Relevant Thermo SEQUEST search parameters:

peptide mass tolerance: 20.00 ppm
fragment mass tolerance: 0.8 Da

variable modification: oxidation M

static modification: carbamidomethyl C
fragment ion types: b, y

mass range: 600 to 5000 Da

fragment and precursor mass type: monoisotopic

enzyme: trypsin, full

missed cleavages: 2

Sparse Matrix Format: determining the optimum number of bins in a segment

Evaluation of sparse matrix horizontal dimension. Table 1 data searched against the yeast database. The number of bins per sparse matrix segment is varied from 10 to 500 and the effects on search speed and memory use are measured. As the number of bins is varied, there is no significant effect on search times. But memory use does vary with the optimal minimum memory use at 100 bins. Thus 100 bins per segment are applied in the sparse matrix.

Decoy database support

Comet’s internally generated decoy sequences, invoked using the “decoy_search” parameter, are based on the pseudo-reversed strategy that was initially implemented by Sage-N Sorcerer.

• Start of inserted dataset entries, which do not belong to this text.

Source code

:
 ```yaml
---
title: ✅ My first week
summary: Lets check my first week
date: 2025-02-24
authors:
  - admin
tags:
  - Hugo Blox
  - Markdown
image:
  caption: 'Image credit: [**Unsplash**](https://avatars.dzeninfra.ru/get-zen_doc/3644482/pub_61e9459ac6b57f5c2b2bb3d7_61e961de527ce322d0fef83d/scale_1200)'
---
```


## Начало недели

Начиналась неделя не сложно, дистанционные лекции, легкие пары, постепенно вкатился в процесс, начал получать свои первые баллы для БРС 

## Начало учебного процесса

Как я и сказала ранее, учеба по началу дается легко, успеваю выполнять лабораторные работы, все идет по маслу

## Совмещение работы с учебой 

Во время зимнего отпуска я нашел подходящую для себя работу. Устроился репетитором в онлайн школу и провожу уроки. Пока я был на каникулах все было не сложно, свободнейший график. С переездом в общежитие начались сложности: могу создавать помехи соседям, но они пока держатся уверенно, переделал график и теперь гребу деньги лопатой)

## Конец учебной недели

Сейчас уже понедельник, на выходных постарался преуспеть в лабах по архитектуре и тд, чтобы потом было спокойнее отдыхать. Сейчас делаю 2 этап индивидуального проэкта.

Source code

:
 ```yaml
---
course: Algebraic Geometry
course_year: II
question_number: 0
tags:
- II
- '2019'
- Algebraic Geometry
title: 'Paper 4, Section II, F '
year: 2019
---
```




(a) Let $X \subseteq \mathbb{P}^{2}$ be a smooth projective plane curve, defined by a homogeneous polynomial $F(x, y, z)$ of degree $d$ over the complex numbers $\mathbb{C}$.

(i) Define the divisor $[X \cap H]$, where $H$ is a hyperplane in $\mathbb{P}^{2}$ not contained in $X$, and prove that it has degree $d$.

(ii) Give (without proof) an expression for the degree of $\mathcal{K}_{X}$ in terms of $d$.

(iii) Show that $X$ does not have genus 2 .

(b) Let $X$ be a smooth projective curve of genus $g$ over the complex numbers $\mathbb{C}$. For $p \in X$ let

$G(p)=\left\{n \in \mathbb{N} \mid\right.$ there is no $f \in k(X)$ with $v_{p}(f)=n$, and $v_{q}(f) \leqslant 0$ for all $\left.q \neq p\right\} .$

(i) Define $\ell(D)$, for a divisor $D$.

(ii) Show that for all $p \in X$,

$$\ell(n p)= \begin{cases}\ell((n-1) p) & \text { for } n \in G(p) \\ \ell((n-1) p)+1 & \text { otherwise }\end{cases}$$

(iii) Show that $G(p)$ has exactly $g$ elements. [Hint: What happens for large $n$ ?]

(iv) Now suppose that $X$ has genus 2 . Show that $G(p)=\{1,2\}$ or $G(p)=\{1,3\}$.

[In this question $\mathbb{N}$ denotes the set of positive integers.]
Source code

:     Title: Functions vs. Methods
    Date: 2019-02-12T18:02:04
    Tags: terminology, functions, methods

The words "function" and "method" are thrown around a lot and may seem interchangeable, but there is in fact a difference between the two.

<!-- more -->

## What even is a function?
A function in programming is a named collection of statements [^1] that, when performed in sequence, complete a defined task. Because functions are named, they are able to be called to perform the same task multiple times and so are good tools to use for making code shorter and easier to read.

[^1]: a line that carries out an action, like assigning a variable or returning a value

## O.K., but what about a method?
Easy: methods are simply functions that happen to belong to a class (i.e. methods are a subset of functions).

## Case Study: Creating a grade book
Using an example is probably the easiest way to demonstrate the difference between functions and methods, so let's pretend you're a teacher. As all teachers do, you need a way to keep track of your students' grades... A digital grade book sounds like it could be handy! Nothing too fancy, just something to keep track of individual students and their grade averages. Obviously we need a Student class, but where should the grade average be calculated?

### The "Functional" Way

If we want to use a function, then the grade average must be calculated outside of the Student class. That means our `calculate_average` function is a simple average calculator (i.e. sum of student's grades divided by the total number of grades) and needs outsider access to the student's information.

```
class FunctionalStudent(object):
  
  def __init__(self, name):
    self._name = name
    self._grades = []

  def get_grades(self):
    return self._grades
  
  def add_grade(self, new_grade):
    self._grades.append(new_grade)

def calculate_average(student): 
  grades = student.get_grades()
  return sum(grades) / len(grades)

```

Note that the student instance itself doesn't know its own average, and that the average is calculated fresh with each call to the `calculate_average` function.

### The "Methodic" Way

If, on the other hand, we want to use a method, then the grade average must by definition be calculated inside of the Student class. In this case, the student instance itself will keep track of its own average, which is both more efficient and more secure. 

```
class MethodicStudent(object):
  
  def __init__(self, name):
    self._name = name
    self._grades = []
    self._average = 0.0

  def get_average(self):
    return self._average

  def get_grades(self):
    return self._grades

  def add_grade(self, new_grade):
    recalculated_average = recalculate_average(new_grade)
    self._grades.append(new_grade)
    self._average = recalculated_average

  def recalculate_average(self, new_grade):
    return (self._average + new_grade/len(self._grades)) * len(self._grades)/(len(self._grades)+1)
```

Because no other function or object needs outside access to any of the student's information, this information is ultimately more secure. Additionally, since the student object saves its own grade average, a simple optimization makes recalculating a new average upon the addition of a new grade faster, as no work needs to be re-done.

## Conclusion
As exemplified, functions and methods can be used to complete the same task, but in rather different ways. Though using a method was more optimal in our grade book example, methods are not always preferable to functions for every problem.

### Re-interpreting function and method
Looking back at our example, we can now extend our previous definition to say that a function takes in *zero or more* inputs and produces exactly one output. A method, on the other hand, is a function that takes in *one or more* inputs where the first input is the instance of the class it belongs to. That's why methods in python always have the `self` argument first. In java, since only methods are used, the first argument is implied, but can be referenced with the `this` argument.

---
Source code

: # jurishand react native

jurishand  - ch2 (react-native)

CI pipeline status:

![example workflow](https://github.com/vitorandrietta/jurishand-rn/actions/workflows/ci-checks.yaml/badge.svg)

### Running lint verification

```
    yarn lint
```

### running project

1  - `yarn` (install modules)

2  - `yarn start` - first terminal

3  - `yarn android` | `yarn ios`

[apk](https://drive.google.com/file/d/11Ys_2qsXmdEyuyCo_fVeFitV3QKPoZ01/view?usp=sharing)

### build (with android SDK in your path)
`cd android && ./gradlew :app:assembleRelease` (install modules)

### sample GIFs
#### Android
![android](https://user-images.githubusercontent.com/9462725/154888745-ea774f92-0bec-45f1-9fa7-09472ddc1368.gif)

This strategy takes each target peptide and reverses all amino acids except for either the N-terminal residue (most enzymes) or C-terminal residue (for AspN digestion), which is kept in place. For example, the tryptic peptide DLSTYAK would generate a decoy peptide AYTSLDK. If the protease AspN were applied in a search, the target peptide DVLNHGST would generate a corresponding decoy peptide DTSGHNLV. The benefit of this decoy strategy is multi-fold: every target peptide will have a corresponding decoy peptide of the exact same mass so the target and decoy mass distributions are exactly the same; the number of target and decoy peptides analyzed is exactly the same; and all decoy peptides maintain an appropriate terminal residue consistent with the enzyme applied.

Comet itself applies no filtering based on the target or decoy entries. This means every peptide hit, whether target or decoy, is faithfully reported. The user can choose to run decoy searches as if the database is concatenated (target and decoy entries are scored against each other in competition) or as if the target and decoy databases were searched separately (resulting in separate search results reporting the target hits and the decoy hits for each spectrum query).